Figure 1 is a schematic cross-sectional view of a high-pressure tank according to an embodiment, and Figure 2 is an enlarged cross-sectional view of a valve. As shown in Figure 1, the high-pressure tank 1 of this embodiment is a cylindrical tank with a handle that is used, for example, as a portable hydrogen cartridge container, and is used for a variety of applications (i.e., gas supply targets) such as transportation means such as drones, motorcycles, and four-wheeled vehicles, and household power sources. This high-pressure tank 1 comprises a cylindrical case 2, a tank body 3 and a valve 4 housed inside the case 2, and a handle 5 attached to one end of the case 2 and exposed to the outside of the case 2.

The case 2 is made of, for example, a hard resin material, and has a rectangular case opening 21 formed in the center of the end opposite the handle 5 (see Figure 4). The tank body 3, valve 4, and the safety valve body 7 and safety valve 9 (described below) are supported by a support 6 made of a metal or hard resin material. The support 6 is, for example, a frame fixed to the tank body 3, and is fixed to the inner wall of the case 2 via multiple mounting members 8.

The tank body 3 is a roughly cylindrical high-pressure gas storage container with rounded dome-shaped ends. It comprises a liner 31 with gas barrier properties, a first fiber-reinforced resin layer 32 formed to cover the outer surface of the liner 31, and a second fiber-reinforced resin layer 33 covering the first fiber-reinforced resin layer 32. The liner 31 is a hollow container with a storage space for storing hydrogen gas and is made of a resin material with gas barrier properties against hydrogen gas. The liner 31 has a cylindrical body portion 31a and a pair of dome portions (left dome portion 31b and right dome portion 31c) provided at both ends of the body portion 31a. The left dome portion 31b and the right dome portion 31c are each hemispherical. The resin constituting the liner 31 may be any resin with good gas barrier properties, such as thermoplastic resins such as polyamide, polyethylene, ethylene-vinyl alcohol copolymer resin (EVOH), and polyester, or thermosetting resins such as epoxy.

The first fiber-reinforced resin layer 32 and the second fiber-reinforced resin layer 33 reinforce the liner 31 and improve the mechanical strength, such as the rigidity and pressure resistance, of the high-pressure tank 1. Each layer has multiple layers formed from fiber-reinforced resin. The fiber-reinforced resin is formed by impregnating a fiber bundle, consisting of fibers with a diameter of, for example, several micrometers, with a thermosetting or thermoplastic resin.

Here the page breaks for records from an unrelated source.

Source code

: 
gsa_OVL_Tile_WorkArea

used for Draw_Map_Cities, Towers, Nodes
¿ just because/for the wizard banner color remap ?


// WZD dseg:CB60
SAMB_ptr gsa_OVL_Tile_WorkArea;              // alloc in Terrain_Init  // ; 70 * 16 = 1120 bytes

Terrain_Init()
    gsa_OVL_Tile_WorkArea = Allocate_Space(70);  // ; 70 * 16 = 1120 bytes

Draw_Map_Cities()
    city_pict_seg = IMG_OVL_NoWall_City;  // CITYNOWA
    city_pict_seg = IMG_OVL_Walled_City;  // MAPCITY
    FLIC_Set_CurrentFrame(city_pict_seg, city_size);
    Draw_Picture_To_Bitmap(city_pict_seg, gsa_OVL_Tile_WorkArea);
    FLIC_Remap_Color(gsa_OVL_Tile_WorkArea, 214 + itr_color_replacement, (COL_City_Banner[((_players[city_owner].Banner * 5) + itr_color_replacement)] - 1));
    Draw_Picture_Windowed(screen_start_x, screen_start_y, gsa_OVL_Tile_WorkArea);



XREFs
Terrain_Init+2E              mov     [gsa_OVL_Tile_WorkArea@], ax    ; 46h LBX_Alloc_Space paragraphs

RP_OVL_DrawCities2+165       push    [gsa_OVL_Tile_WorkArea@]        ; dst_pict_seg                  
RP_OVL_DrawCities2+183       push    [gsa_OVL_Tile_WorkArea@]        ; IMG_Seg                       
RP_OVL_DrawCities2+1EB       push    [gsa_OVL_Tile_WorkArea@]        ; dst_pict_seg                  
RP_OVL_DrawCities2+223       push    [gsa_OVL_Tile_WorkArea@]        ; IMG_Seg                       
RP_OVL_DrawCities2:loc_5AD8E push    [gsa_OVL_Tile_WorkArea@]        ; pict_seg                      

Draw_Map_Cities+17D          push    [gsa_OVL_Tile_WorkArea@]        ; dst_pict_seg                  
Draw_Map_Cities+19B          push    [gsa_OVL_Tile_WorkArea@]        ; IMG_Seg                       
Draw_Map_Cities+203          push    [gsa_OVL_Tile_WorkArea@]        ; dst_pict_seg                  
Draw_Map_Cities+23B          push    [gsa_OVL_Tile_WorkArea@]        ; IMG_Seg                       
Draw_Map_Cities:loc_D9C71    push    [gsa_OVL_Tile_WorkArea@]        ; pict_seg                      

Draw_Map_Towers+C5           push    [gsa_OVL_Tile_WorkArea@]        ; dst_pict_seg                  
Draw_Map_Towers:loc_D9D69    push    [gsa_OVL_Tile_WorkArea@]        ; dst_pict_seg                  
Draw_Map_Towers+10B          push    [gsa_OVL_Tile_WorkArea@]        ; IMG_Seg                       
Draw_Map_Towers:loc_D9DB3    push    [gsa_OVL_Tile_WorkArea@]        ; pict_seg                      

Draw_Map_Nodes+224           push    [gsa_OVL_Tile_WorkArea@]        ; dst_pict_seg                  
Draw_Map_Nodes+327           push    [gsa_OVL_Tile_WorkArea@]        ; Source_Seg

Examples of reinforcing fibers include carbon fiber, glass fiber, aramid fiber, alumina fiber, boron fiber, steel fiber, PBO fiber, natural fiber, and high-strength polyethylene fiber. Carbon fiber is particularly preferred from the standpoint of light weight and mechanical strength.

Examples of thermosetting resins include epoxy resins, modified epoxy resins such as vinyl ester resins, phenolic resins, melamine resins, urea resins, unsaturated polyester resins, alkyd resins, polyurethane resins, and thermosetting polyimide resins. Examples of thermoplastic resins include polyether ether ketone, polyphenylene sulfide, polyacrylic esters, polyimides, and polyamides.

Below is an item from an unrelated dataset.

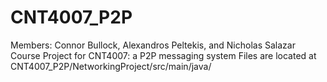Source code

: # CNT4007_P2P
Members: Connor Bullock, Alexandros Peltekis, and Nicholas Salazar
Course Project for CNT4007: a P2P messaging system
Files are located at CNT4007_P2P/NetworkingProject/src/main/java/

Openings are formed at both ends of the tank body 3, and nozzles 34, 35 are provided at the openings. Specifically, as shown in Figure 1, nozzle 34 is inserted into the opening of the tank body 3 having the left dome portion 31b, and nozzle 35 is inserted into the opening of the tank body 3 having the right dome portion 31c. Nozzle 34 functions as the nozzle on the valve side, and the above-mentioned valve 4 is attached therein. Meanwhile, nozzle 35 functions as the nozzle on the safety valve side, and the safety valve body 7 is attached therein.

The nozzle portions 34, 35 are each formed in a generally cylindrical shape from a metal material such as stainless steel or aluminum alloy, with one end inserted into the opening and the other end protruding outside the high-pressure tank 1 along the axial direction of the high-pressure tank 1. More specifically, the nozzle portions 34, 35 have a generally cylindrical nozzle body portion 341, 351 extending along the axial direction of the high-pressure tank 1, and flange portions 342, 352 formed integrally with the nozzle body portion 341, 351 and protruding radially from the high-pressure tank 1. The inner wall of the nozzle body portion 341 is formed with a female thread portion 343 for threading with the valve 4, and the inner wall of the nozzle body portion 351 is formed with a female thread portion 353 for threading with the safety valve body 7.

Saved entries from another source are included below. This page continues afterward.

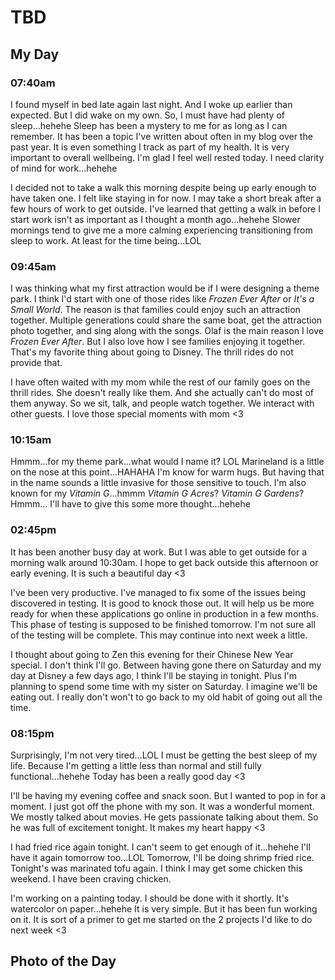 # TBD

## My Day

### 07:40am

I found myself in bed late again last night. And I woke up earlier than expected. But I did wake on my own. So, I must have had plenty of sleep...hehehe Sleep has been a mystery to me for as long as I can remember. It has been a topic I've written about often in my blog over the past year. It is even something I track as part of my health. It is very important to overall wellbeing. I'm glad I feel well rested today. I need clarity of mind for work...hehehe

I decided not to take a walk this morning despite being up early enough to have taken one. I felt like staying in for now. I may take a short break after a few hours of work to get outside. I've learned that getting a walk in before I start work isn't as important as I thought a month ago...hehehe Slower mornings tend to give me a more calming experiencing transitioning from sleep to work. At least for the time being...LOL

### 09:45am

I was thinking what my first attraction would be if I were designing a theme park. I think I'd start with one of those rides like *Frozen Ever After* or *It's a Small World*. The reason is that families could enjoy such an attraction together. Multiple generations could share the same boat, get the attraction photo together, and sing along with the songs. Olaf is the main reason I love *Frozen Ever After*. But I also love how I see families enjoying it together. That's my favorite thing about going to Disney. The thrill rides do not provide that.

I have often waited with my mom while the rest of our family goes on the thrill rides. She doesn't really like them. And she actually can't do most of them anyway. So we sit, talk, and people watch together. We interact with other guests. I love those special moments with mom <3

### 10:15am

Hmmm...for my theme park...what would I name it? LOL Marineland is a little on the nose at this point...HAHAHA I'm know for warm hugs. But having that in the name sounds a little invasive for those sensitive to touch. I'm also known for my *Vitamin G*...hmmm *Vitamin G Acres*? *Vitamin G Gardens*? Hmmm... I'll have to give this some more thought...hehehe

### 02:45pm

It has been another busy day at work. But I was able to get outside for a morning walk around 10:30am. I hope to get back outside this afternoon or early evening. It is such a beautiful day <3

I've been very productive. I've managed to fix some of the issues being discovered in testing. It is good to knock those out. It will help us be more ready for when these applications go online in production in a few months. This phase of testing is supposed to be finished tomorrow. I'm not sure all of the testing will be complete. This may continue into next week a little.

I thought about going to Zen this evening for their Chinese New Year special. I don't think I'll go. Between having gone there on Saturday and my day at Disney a few days ago, I think I'll be staying in tonight. Plus I'm planning to spend some time with my sister on Saturday. I imagine we'll be eating out. I really don't won't to go back to my old habit of going out all the time.

### 08:15pm

Surprisingly, I'm not very tired...LOL I must be getting the best sleep of my life. Because I'm getting a little less than normal and still fully functional...hehehe Today has been a really good day <3

I'll be having my evening coffee and snack soon. But I wanted to pop in for a moment. I just got off the phone with my son. It was a wonderful moment. We mostly talked about movies. He gets passionate talking about them. So he was full of excitement tonight. It makes my heart happy <3

I had fried rice again tonight. I can't seem to get enough of it...hehehe I'll have it again tomorrow too...LOL Tomorrow, I'll be doing shrimp fried rice. Tonight's was marinated tofu again. I think I may get some chicken this weekend. I have been craving chicken.

I'm working on a painting today. I should be done with it shortly. It's watercolor on paper...hehehe It is very simple. But it has been fun working on it. It is sort of a primer to get me started on the 2 projects I'd like to do next week <3



## Photo of the Day

<!--@include: ../../../photos/photo-a-day/2025/01/30.md{3,}-->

The safety valve body 7 is made of a metal material such as stainless steel or aluminum alloy. As shown in FIG. 1, the safety valve body 7 is generally cylindrical and has a through-hole 71 formed inside that communicates with the interior of the tank main body 3. A male thread portion 72 is formed on a portion of the outer wall of the safety valve body 7. The safety valve body 7 having this structure is attached to the nozzle portion 35 so as to close the nozzle portion 35, and is fastened to the nozzle portion 35 by threading the male thread portion 72 into the female thread portion 353 of the nozzle portion 35. A metal safety valve 9 is installed inside the safety valve body 7.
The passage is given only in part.